WHAT IS BEING ASKED
Search term "core": please copy every line of the records below that contains it.

Saved entries
"""

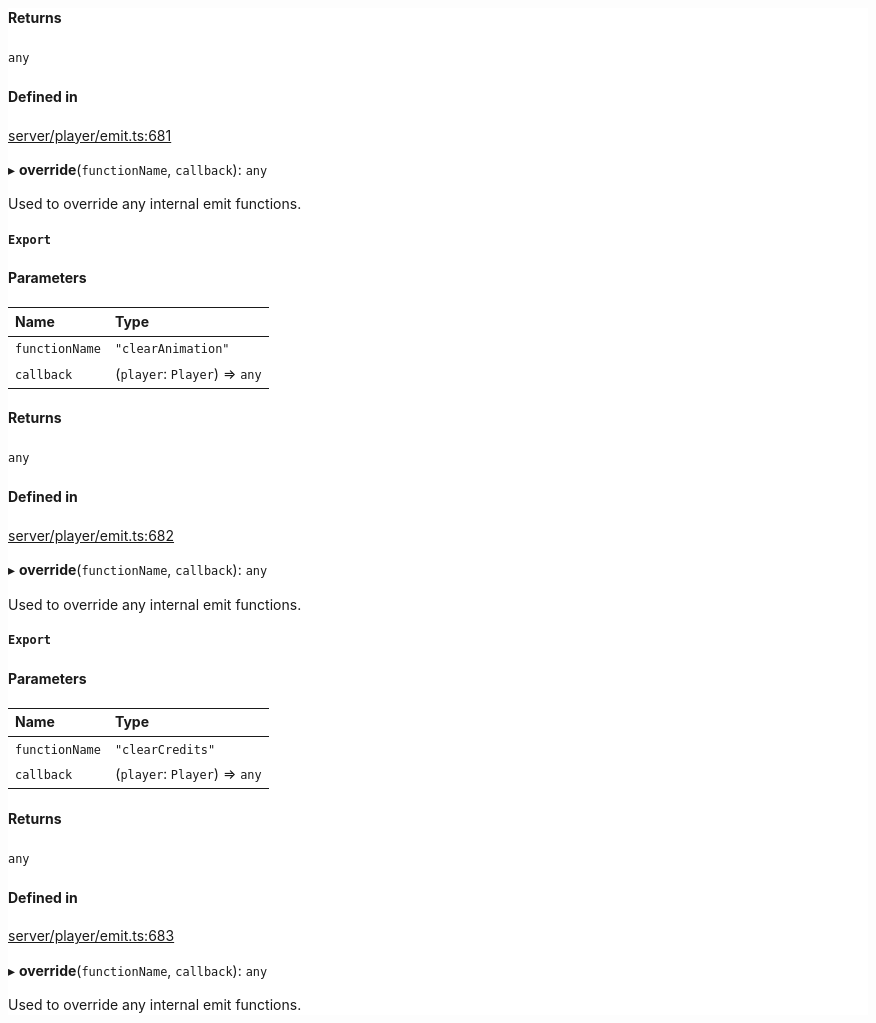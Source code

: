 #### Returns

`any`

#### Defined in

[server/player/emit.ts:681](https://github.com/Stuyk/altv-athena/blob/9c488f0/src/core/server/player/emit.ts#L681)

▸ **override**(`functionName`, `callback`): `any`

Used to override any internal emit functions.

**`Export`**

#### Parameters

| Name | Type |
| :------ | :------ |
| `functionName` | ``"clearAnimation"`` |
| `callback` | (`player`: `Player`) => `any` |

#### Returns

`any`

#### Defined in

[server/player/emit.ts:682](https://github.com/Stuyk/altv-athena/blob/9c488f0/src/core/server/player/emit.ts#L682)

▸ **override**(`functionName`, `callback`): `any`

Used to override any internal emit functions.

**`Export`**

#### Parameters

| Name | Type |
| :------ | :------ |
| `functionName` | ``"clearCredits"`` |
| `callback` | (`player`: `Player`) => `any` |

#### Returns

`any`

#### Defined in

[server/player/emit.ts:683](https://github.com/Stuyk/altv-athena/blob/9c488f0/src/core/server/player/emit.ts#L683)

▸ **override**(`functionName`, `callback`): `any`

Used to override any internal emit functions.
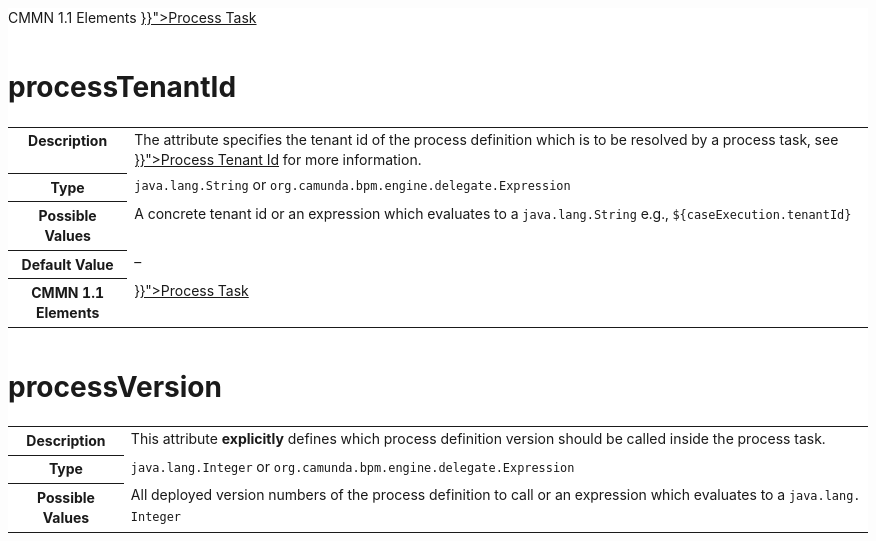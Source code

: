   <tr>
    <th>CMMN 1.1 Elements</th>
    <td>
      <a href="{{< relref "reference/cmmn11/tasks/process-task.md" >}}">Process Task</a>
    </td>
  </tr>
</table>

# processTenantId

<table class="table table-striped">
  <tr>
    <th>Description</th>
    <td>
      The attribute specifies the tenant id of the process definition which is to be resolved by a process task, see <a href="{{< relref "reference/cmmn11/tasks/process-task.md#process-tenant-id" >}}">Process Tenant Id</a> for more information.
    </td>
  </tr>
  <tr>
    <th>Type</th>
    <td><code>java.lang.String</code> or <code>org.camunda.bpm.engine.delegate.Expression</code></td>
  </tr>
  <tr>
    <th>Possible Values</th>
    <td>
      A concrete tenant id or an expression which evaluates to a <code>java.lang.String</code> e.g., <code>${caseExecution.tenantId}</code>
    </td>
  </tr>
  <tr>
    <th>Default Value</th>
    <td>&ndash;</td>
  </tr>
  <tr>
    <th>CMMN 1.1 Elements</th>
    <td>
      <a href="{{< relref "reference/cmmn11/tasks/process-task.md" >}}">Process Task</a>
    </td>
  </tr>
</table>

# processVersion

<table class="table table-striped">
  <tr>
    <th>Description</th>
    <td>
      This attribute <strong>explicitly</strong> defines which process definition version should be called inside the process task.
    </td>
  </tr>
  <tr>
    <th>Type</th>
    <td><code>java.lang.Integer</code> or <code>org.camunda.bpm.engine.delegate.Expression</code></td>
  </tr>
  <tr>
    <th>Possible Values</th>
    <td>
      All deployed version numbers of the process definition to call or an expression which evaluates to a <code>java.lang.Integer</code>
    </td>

"""

RESPONSE TO THE EXERCISE
[server/player/emit.ts:681](https://github.com/Stuyk/altv-athena/blob/9c488f0/src/core/server/player/emit.ts#L681)
[server/player/emit.ts:682](https://github.com/Stuyk/altv-athena/blob/9c488f0/src/core/server/player/emit.ts#L682)
[server/player/emit.ts:683](https://github.com/Stuyk/altv-athena/blob/9c488f0/src/core/server/player/emit.ts#L683)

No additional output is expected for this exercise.